The Sarasota Youth Opera reminds audiences that the voices of children will lead.
The Sarasota Youth Opera, now in its 35th year, is unique in having a proper main-stage production, with full sets, costumes, lighting and an orchestra in the pit. Last week’s production of Hans Krásna’s “Brundibár” brought forth a message and performance of mature values and meanings beyond the years of these young performers.
Although “Brundibár” was composed prior to World War II, it was given 55 performances by the children in the Thereseinstadt Jewish camp-ghetto also known as Terezin, which had its own cultural community. The straightforward plot is centered around two children who are seeking money to buy milk and bread for their ailing mother but are thwarted by Brundibár, a local mountebank organ grinder, until he is overcome by the townspeople and friendly animals. The children ultimately raise the money, and all ends happily.
Well and good, and I’ll get back to”Brundibár;” but for me the most moving part of the evening was the prologue, “Raise Up Your Voice: Intolerance Through the Voices of Children,” compiled and arranged by Music Director Jesse Martins and Stage Director Martha Collins.
This prologue consisted of lyrics ranging from “We hold these truths to be self evident” of the Declaration of Independence, to moving texts from the voices of children who experienced prejudice, racism and bigotry through the years. Much was set to the music of Antonín Dvorák, Giacomo Puccini, folk songs and spirituals. All these quotes, which came from the 1860s forward, included actual writings from children writing in the Terezin camp, Japanese Americans incarcerated during World War II, victims of racism in 1960s America and finally voices of the Youth Opera members themselves writing of current anti-LGBTQ and other prejudices in their own lives.
These were all strongly delivered in speech and song by the Youth Opera members to music arranged and conducted by Martins with members of the Sarasota Orchestra.
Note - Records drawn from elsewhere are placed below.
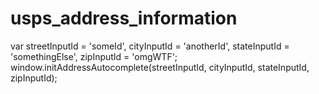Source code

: usps_address_information
========================
var streetInputId = 'someId',
    cityInputId = 'anotherId',
    stateInputId = 'somethingElse',
    zipInputId = 'omgWTF';
window.initAddressAutocomplete(streetInputId, cityInputId, stateInputId, zipInputId);

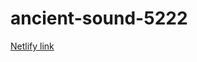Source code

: # ancient-sound-5222

[Netlify link](https://64758909e9d70322578e4185--jovial-clafoutis-59da4f.netlify.app/)
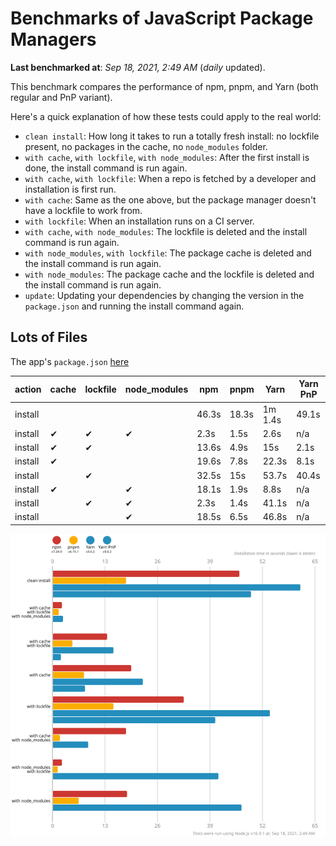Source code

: # Benchmarks of JavaScript Package Managers

**Last benchmarked at**: _Sep 18, 2021, 2:49 AM_ (_daily_ updated).

This benchmark compares the performance of npm, pnpm, and Yarn (both regular and PnP variant).

Here's a quick explanation of how these tests could apply to the real world:

- `clean install`: How long it takes to run a totally fresh install: no lockfile present, no packages in the cache, no `node_modules` folder.
- `with cache`, `with lockfile`, `with node_modules`: After the first install is done, the install command is run again.
- `with cache`, `with lockfile`: When a repo is fetched by a developer and installation is first run.
- `with cache`: Same as the one above, but the package manager doesn't have a lockfile to work from.
- `with lockfile`: When an installation runs on a CI server.
- `with cache`, `with node_modules`: The lockfile is deleted and the install command is run again.
- `with node_modules`, `with lockfile`: The package cache is deleted and the install command is run again.
- `with node_modules`: The package cache and the lockfile is deleted and the install command is run again.
- `update`: Updating your dependencies by changing the version in the `package.json` and running the install command again.

## Lots of Files

The app's `package.json` [here](https://github.com/pnpm/pnpm.github.io/blob/main/benchmarks/fixtures/alotta-files/package.json)

| action  | cache | lockfile | node_modules| npm | pnpm | Yarn | Yarn PnP |
| ---     | ---   | ---      | ---         | --- | ---  | ---  | ---      |
| install |       |          |             | 46.3s | 18.3s | 1m 1.4s | 49.1s |
| install | ✔     | ✔        | ✔           | 2.3s | 1.5s | 2.6s | n/a |
| install | ✔     | ✔        |             | 13.6s | 4.9s | 15s | 2.1s |
| install | ✔     |          |             | 19.6s | 7.8s | 22.3s | 8.1s |
| install |       | ✔        |             | 32.5s | 15s | 53.7s | 40.4s |
| install | ✔     |          | ✔           | 18.1s | 1.9s | 8.8s | n/a |
| install |       | ✔        | ✔           | 2.3s | 1.4s | 41.1s | n/a |
| install |       |          | ✔           | 18.5s | 6.5s | 46.8s | n/a |

![Graph of the alotta-files results](../../static/img/benchmarks/alotta-files.svg)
The combined effort brought forth both feelings and content that conveyed the message of life under intolerance with a strength I haven’t felt in a very long time.
This strong message rang out: “When the whole world is silent, one voice becomes powerful.” Truly, in paraphrase, “Out of the mouths of the young come great truths,” or “The voices of children shall lead them.”
The sentiments were made even stronger by the inspired direction of Collins, who, using only a blank stage with wide stairs to a large platform, moved these 80 or 90 young performers into meaningful groupings that emphasized the lyrics and meanings of each of the musical selection. Ken Yunker’s fluid lighting highlighted each of the young speakers, which added to the weight of the message.
After an intermission in which the capacity audience was literally able to catch its breath, Martins and the orchestra performed Hans Krása’s "Overture for Small Orchestra," setting the stage for “Brundibár,” which transformed the stage and the mood of the evening.
Originally written in 1939 for a children’s opera competition, the music is straightforward and tuneful, a bit in the style of Kurt Julian Weill or others of that period, but it wasn’t performed until 1943.
All the roles were well sung and acted by these beautifully trained young singers.
Eden Stahlmann as Little Joe; Ana Olson as his sister, Annette; and Isabela Mendez as Brudibár, the organ-grinder villain, were equally good. Samuel Stahlmann’s Ice Cream Man, Ursula Kushner’s baker, Caelyn Curry’s milkman and Lan Hubbard’s police officer, sang well and made their characters believable without caricature. The menagerie of sparrows, cats and dogs all contributed to the ensemble and downfall of Brundibár.
I’ve written before that Collins is something of a miracle worker in her ingenuity and direction of the young singers in the Youth Opera. Throughout the evening, it seemed that each of the 80 or so young performers had a specific character and was an individual, not just one of the flock. This was even stronger in the opera with each villager in the chorus acting and reacting with his or her colleagues in a manner beyond their years.
Musically, the Youth Opera has progressed rapidly during Martins' tenure as the music director and conductor. The principal singers are discreetly amplified, so the young voices can sing and not shout, which increased the musicality of the entire evening. The chorus sings with clear diction, good phrasing and solid pitch, which made for a musically rewarding experience. The concluding chorus, "Stand Up and Shout With Glee,” had the audience doing exactly that.
It’s really unfortunate that circumstances and logistics are such that there are only two performances because the prologue and the opera provide a message with a big wallop, one that is as meaningful in today’s world as it was when it was first written.